Only the line with "docker volume create data_scraping" and the lines after it, through the end of the material, belong in the answer; repeat them exactly.
*** Opening of SOURCE MATERIAL ***
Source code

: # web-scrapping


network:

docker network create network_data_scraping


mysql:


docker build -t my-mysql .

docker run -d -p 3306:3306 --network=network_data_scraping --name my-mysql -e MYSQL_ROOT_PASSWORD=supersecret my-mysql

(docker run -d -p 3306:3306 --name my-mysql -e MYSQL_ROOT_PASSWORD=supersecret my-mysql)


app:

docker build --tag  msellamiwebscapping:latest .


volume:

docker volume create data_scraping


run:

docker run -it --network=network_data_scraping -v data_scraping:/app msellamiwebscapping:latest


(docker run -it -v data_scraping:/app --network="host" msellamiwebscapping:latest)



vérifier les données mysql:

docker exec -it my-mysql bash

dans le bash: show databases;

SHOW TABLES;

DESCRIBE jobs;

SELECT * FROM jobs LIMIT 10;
*** Close of SOURCE MATERIAL ***
■ TASK ANSWER
docker volume create data_scraping


run:

docker run -it --network=network_data_scraping -v data_scraping:/app msellamiwebscapping:latest


(docker run -it -v data_scraping:/app --network="host" msellamiwebscapping:latest)



vérifier les données mysql:

docker exec -it my-mysql bash

dans le bash: show databases;

SHOW TABLES;

DESCRIBE jobs;

SELECT * FROM jobs LIMIT 10;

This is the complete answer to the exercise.